Abstract
Replication technology can efficiently enhance data availability and thereby increase system reliability in cloud storage system. However, one urgent challenge is how to select the correct replica hosting sites, as different data center configurations lead to entirely different storage service quality. Additionally, users usually have individual requirements; some may care more about reliability while others are more likely to be concerned about cost. This paper investigates choosing the most suitable replica storage sites using an analytic hierarchy process (AHP) model by applying fuzzy comprehensive evaluation to candidate data centers for different kinds of users. First, a novel four-dimensional Qos (quality of service) model of cloud storage service is proposed. Then, a Qos preference-aware algorithm is introduced to deal with individual Qos sensitivity (IQS) constraints. In order to evaluate the candidate replica storage sites and select the best choices from among them, an algorithm based on fuzzy comprehensive evaluation is designed and implemented. Corresponding simulation results indicate that the strategy is suitable to serve various IQS users very well with better effectiveness and practicality.
Introduction
By placing multiple copies of data sets in different data centers, replication is a commonly used technique in cloud storage systems to reduce access latency and network bandwidth utilization, thereby enhancing system reliability and load balancing, especially for applied scientific and technical programs that require large-volume data sets [4, 7]. Additionally, it has been widely accepted as an important part of data-driven process monitoring or statistical process monitoring (SPM) that applying multivariate statistics and machine learning methods to fault detection and diagnosis for industrial process operations enhances production results [14].

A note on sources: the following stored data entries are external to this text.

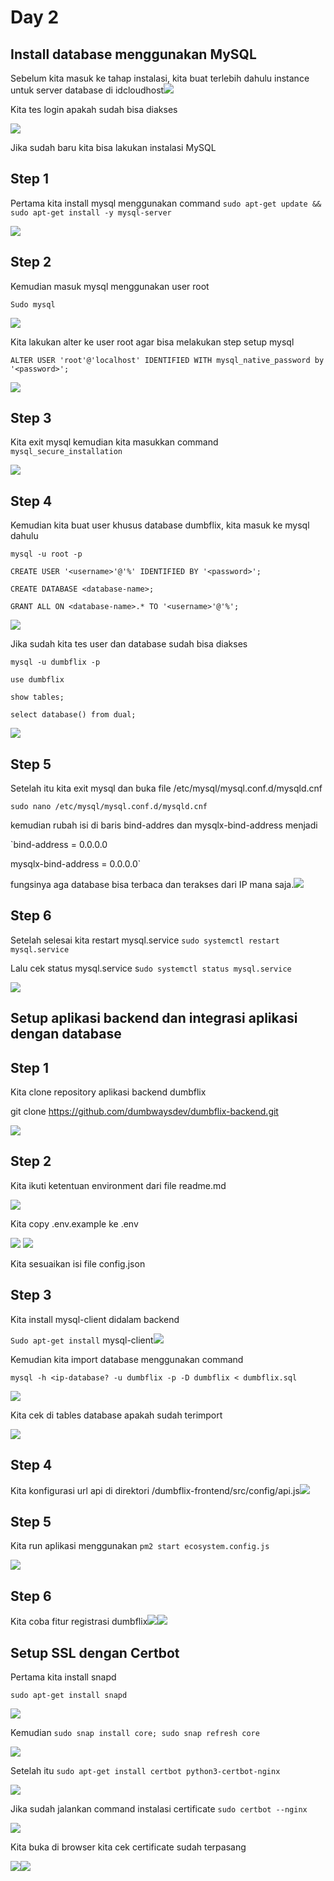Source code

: # Day 2

## Install database menggunakan MySQL

Sebelum kita masuk ke tahap instalasi, kita buat terlebih dahulu
instance untuk server database di
idcloudhost![](./images/media/image1.png)

Kita tes login apakah sudah bisa diakses

![](./images/media/image2.png)

Jika sudah baru kita bisa lakukan instalasi MySQL

## Step 1

Pertama kita install mysql menggunakan command `sudo apt-get update &&
sudo apt-get install -y mysql-server`

![](./images/media/image3.png)

## Step 2

Kemudian masuk mysql menggunakan user root

`Sudo mysql`

![](./images/media/image4.png)

Kita lakukan alter ke user root agar bisa melakukan step setup mysql

`ALTER USER 'root'@'localhost' IDENTIFIED WITH mysql_native_password
by '<password>';`

![](./images/media/image5.png)

## Step 3

Kita exit mysql kemudian kita masukkan command `mysql_secure_installation`

![](./images/media/image6.png)

## Step 4

Kemudian kita buat user khusus database dumbflix, kita masuk ke mysql
dahulu

`mysql -u root -p`

`CREATE USER '<username>'@'%' IDENTIFIED BY '<password>';`

`CREATE DATABASE <database-name>;`

`GRANT ALL ON <database-name>.* TO '<username>'@'%';`

![](./images/media/image7.png)

Jika sudah kita tes user dan database sudah bisa diakses

`mysql -u dumbflix -p`

`use dumbflix`

`show tables;`

`select database() from dual;`

![](./images/media/image8.png)

## Step 5

Setelah itu kita exit mysql dan buka file
/etc/mysql/mysql.conf.d/mysqld.cnf

`sudo nano /etc/mysql/mysql.conf.d/mysqld.cnf`

kemudian rubah isi di baris bind-addres dan mysqlx-bind-address menjadi

`bind-address = 0.0.0.0

mysqlx-bind-address = 0.0.0.0`

fungsinya aga database bisa terbaca dan terakses dari IP mana
saja.![](./images/media/image9.png)

## Step 6

Setelah selesai kita restart mysql.service `sudo systemctl restart
mysql.service`

Lalu cek status mysql.service s`udo systemctl status mysql.service`

![](./images/media/image10.png)

## Setup aplikasi backend dan integrasi aplikasi dengan database

## Step 1

Kita clone repository aplikasi backend dumbflix

git clone <https://github.com/dumbwaysdev/dumbflix-backend.git>

![](./images/media/image11.png)

## Step 2

Kita ikuti ketentuan environment dari file readme.md

![](./images/media/image12.png)

Kita copy .env.example ke .env

![](./images/media/image13.png)
![](./images/media/image14.jpeg)

Kita sesuaikan isi file
config.json

## Step 3

Kita install mysql-client didalam backend

`Sudo apt-get install`
mysql-client![](./images/media/image15.png)

Kemudian kita import database menggunakan command

`mysql -h <ip-database? -u dumbflix -p -D dumbflix < dumbflix.sql`

![](./images/media/image16.png)

Kita cek di tables database apakah sudah terimport

![](./images/media/image17.png)

## Step 4

Kita konfigurasi url api di direktori
/dumbflix-frontend/src/config/api.js![](./images/media/image18.png)

## Step 5

Kita run aplikasi menggunakan `pm2 start ecosystem.config.js`

![](./images/media/image19.png)

## Step 6

Kita coba fitur registrasi
dumbflix![](./images/media/image20.png)![](./images/media/image21.png)

## Setup SSL dengan Certbot

Pertama kita install snapd

`sudo apt-get install snapd`

![](./images/media/image22.png)

Kemudian `sudo snap install core; sudo snap refresh core`

![](./images/media/image23.png)

Setelah itu `sudo apt-get install certbot python3-certbot-nginx`

![](./images/media/image24.png)

Jika sudah jalankan command instalasi certificate `sudo certbot --nginx`

![](./images/media/image25.png)

Kita buka di browser kita cek certificate sudah terpasang

![](./images/media/image26.png)![](./images/media/image27.png)
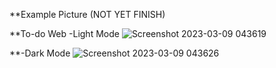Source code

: **Example Picture (NOT YET FINISH)

**To-do Web 
-Light Mode
![Screenshot 2023-03-09 043619](https://user-images.githubusercontent.com/97717613/223844000-9c65ec14-f9d7-420b-9239-5a8528ddbabf.png)

**-Dark Mode
![Screenshot 2023-03-09 043626](https://user-images.githubusercontent.com/97717613/223844015-a201b6d0-6cb0-4fc5-b022-004eecb248ba.png)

However, many unsolved questions remain in data set replication technology. One question is how to select the correct sites for new replica storage that can satisfy not only the system requirements but also user requirements. On one hand, it is impossible to provide unlimited storage capacity in data centers. On the other hand, different configurations of different data centers lead to varying storage service quality, such as availability, performance and fault tolerance. Users of different cloud storage services may tolerate different Qos (quality of service). Each user typically has individual requirements, and some care more about reliability while others are most likely to be concerned about cost. Therefore, it is necessary to provide a preference-aware replica selection strategy for different users with individual Qos sensitivity (IQS). In addition, all sources in the cloud carry certain costs; wherever the data set replica storage is located, resource consumption must be paid for. Each data center deploys a different price policy, and thereby provide different storage cost ratios. Furthermore, data transfer also incurs cost, as the data sets must be transferred from remote data centers. However, the costs may be significantly different because application data sets vary in transfer price policies, usage frequencies and data size. Nevertheless, there is no suitable mathematical model to characterize network behavior predicting accurate replica placement due to global uncertainty. In this way, the wide utilization of the pay-as-you-go model in the cloud makes the data set replica placement problem more complex than before.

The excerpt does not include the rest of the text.